As Australia’s economy continues to slow, with GDP growth at just 0.2 per cent for the June quarter, small and medium-sized enterprises (SMEs) are facing the critical question: Should they expand or hold back?
Banjo Loans CEO Guy Callaghan (pictured) believes that while the risks are real, the rewards of expanding during tough economic times can be significant – if done wisely.
“When the economy is challenging, it’s tempting for businesses to wait things out. But the right businesses, with the right strategies, can find themselves in a stronger position than their competitors if they’re willing to take measured risks,” Callaghan said.
The Rewards: Why Expansion Could Pay Off
1. Capturing Market Share: During economic downturns, many competitors pull back, creating an opportunity for SMEs willing to take strategic risks. Expanding during these times can allow businesses to capture market share that may not be available in better conditions.

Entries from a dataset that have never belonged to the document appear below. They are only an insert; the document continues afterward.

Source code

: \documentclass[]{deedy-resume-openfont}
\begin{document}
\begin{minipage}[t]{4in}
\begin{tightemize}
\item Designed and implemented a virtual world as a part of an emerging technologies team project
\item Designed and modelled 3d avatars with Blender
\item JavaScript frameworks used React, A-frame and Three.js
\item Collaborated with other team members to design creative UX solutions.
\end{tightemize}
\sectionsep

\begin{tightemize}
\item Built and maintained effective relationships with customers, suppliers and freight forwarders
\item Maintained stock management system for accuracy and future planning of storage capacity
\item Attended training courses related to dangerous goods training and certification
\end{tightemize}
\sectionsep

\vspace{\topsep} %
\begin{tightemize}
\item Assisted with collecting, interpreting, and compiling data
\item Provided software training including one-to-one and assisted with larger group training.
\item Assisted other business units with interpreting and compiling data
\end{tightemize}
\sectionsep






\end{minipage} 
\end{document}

“Right now, a lot of businesses are playing it safe, and that opens the door for those willing to take the plunge. If you can expand responsibly when others are holding back, there’s a real chance to grow your market share,” Callaghan said.
2. Talent Acquisition: Economic uncertainty often leads to a surplus of top talent on the market. SMEs that expand can take advantage of this, by hiring skilled employees who may not be available when the economy improves. This can give a business a significant long-term edge.

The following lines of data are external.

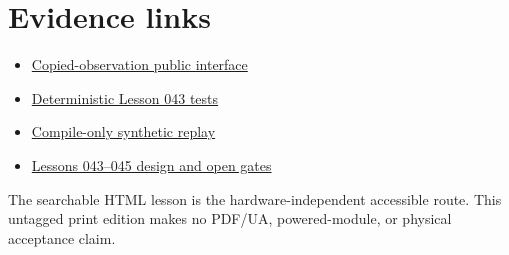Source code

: \documentclass[11pt]{article}
\begin{document}
\section{Evidence links}
\begin{itemize}
 \item \href{https://github.com/spincyc/adk/blob/main/src/inertial_observation.h}
       {Copied-observation public interface}
 \item \href{https://github.com/spincyc/adk/blob/main/tests/test_inertial_observation.cpp}
       {Deterministic Lesson 043 tests}
 \item \href{https://github.com/spincyc/adk/blob/main/examples/Lesson043InertialObservation/Lesson043InertialObservation.ino}
       {Compile-only synthetic replay}
 \item \href{https://github.com/spincyc/adk/blob/main/docs/design/LESSONS_043_045_BALANCE_TABLE_PLAN.md}
       {Lessons 043--045 design and open gates}
\end{itemize}

The searchable HTML lesson is the hardware-independent accessible route.
This untagged print edition makes no PDF/UA, powered-module, or physical
acceptance claim.
\end{document}
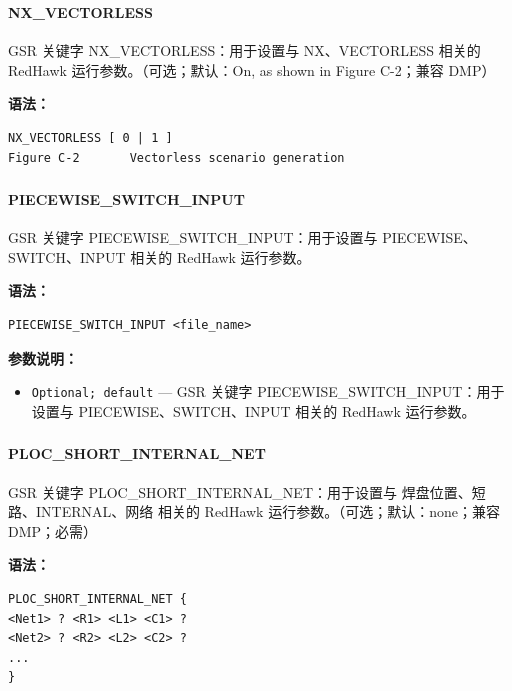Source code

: \subsubsection{}
\paragraph*{NX_VECTORLESS}

GSR 关键字 NX_VECTORLESS：用于设置与 NX、VECTORLESS 相关的 RedHawk 运行参数。（可选；默认：On, as shown in Figure C-2；兼容 DMP）

\textbf{语法：}
\begin{lstlisting}
NX_VECTORLESS [ 0 | 1 ]
Figure C-2       Vectorless scenario generation
\end{lstlisting}

\subsubsection{}
\paragraph*{PIECEWISE_SWITCH_INPUT}

GSR 关键字 PIECEWISE_SWITCH_INPUT：用于设置与 PIECEWISE、SWITCH、INPUT 相关的 RedHawk 运行参数。

\textbf{语法：}
\begin{lstlisting}
PIECEWISE_SWITCH_INPUT <file_name>
\end{lstlisting}

\textbf{参数说明：}
\begin{itemize}
\item \texttt{Optional; default} — GSR 关键字 PIECEWISE\_SWITCH\_INPUT：用于设置与 PIECEWISE、SWITCH、INPUT 相关的 RedHawk 运行参数。
\end{itemize}

\subsubsection{}
\paragraph*{PLOC_SHORT_INTERNAL_NET}

GSR 关键字 PLOC_SHORT_INTERNAL_NET：用于设置与 焊盘位置、短路、INTERNAL、网络 相关的 RedHawk 运行参数。（可选；默认：none；兼容 DMP；必需）

\textbf{语法：}
\begin{lstlisting}
PLOC_SHORT_INTERNAL_NET {
<Net1> ? <R1> <L1> <C1> ?
<Net2> ? <R2> <L2> <C2> ?
...
}
\end{lstlisting}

“We’ve seen some great talent become available during this downturn – when the employment market has cooled. Businesses that expand now can secure top-tier talent that might not be there when things improve. It’s a great way to strengthen your business for the future,” Callaghan said.
3. Innovation and First-Mover Advantage: Companies that invest in new products or services during tough times can secure a first-mover advantage when the market recovers. By innovating now, SMEs can show themselves as leaders in their industry.

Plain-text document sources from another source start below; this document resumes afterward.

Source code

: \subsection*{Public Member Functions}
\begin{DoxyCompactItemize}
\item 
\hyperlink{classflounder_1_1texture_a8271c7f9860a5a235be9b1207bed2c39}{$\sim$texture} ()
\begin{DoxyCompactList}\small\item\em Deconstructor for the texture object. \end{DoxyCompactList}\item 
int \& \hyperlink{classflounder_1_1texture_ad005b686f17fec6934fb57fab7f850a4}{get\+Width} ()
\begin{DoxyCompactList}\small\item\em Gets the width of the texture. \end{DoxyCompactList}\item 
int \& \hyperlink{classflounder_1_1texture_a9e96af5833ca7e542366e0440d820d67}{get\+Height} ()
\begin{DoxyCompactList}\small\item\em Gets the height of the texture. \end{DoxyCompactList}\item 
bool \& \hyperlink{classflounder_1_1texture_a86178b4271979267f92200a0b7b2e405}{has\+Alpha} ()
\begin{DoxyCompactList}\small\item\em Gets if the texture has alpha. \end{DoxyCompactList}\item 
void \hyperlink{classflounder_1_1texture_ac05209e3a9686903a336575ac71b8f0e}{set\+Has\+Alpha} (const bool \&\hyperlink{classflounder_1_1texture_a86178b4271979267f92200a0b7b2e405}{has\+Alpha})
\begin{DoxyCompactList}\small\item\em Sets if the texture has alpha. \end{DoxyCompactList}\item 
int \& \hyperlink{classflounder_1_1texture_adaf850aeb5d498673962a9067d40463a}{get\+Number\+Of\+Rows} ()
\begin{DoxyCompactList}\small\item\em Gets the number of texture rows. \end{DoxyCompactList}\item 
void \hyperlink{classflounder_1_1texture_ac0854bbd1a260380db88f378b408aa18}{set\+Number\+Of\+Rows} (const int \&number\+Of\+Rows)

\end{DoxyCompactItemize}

“Expanding gives you the chance to innovate when your competitors are hesitating. If you’re the first to market with a new idea, you’ll be in a much stronger position when the economy picks up again.”
4. Long-Term Competitive Edge: SMEs that manage to grow during a downturn often emerge stronger than their competitors when the economy rebounds. These businesses typically have leaner operations, stronger market positions and are better equipped to handle future growth.
“Businesses that can successfully expand now will lead the pack when the economy turns around. They’ll have built up an efficient operation and they’ll be able to capitalise on opportunities.”
The Risks: What SMEs Need to Consider
1. Opportunity Cost of Inaction: While the risks of expansion are clear, the cost of doing nothing can be just as great. Companies that choose to wait may miss crucial opportunities — whether it’s capturing market share, launching new products, or securing top talent.
“One of the biggest risks is standing still. We’ve seen businesses miss out on opportunities because they were too cautious. Whether it’s launching a new service or hiring key people, waiting too long can mean your competitors get there first,” Callaghan said.
2. Cash Flow Uncertainty: Expanding during an economic downturn can place a heavy financial burden on SMEs. If revenue doesn’t materialise as expected, businesses could struggle to meet repayment obligations, especially if they’ve borrowed to fuel their growth. This is a particular risk in industries where demand has softened, such as retail, logistics and construction.
“If you can’t predict reliable cash flow, you might find yourself overextended. You need to be absolutely sure that your income projections are solid before taking on additional debt,” Callaghan said.
3. Rising Costs: With inflation affecting everything from wages to raw materials, SMEs must factor in the possibility that the cost of doing business could continue to rise. This can erode profit margins and make it harder to realise the benefits of growth.
“Businesses must be prepared for the fact that their expenses could increase even faster than anticipated. Expanding in this environment means you’ve got to have tight control over your cost base.”
4. Interest Rate Sensitivity: Thousands of businesses have felt the effects of interest rates rises, putting added pressure on SMEs trying to service new loans. While rate reductions are widely expected, persistent inflation means the return to lower rates is taking longer than many expected.
“If you don’t factor rates in carefully, your expansion plan could end up costing you more than you expected. Businesses need to be very clear on how they’re going to manage this extra financial load.”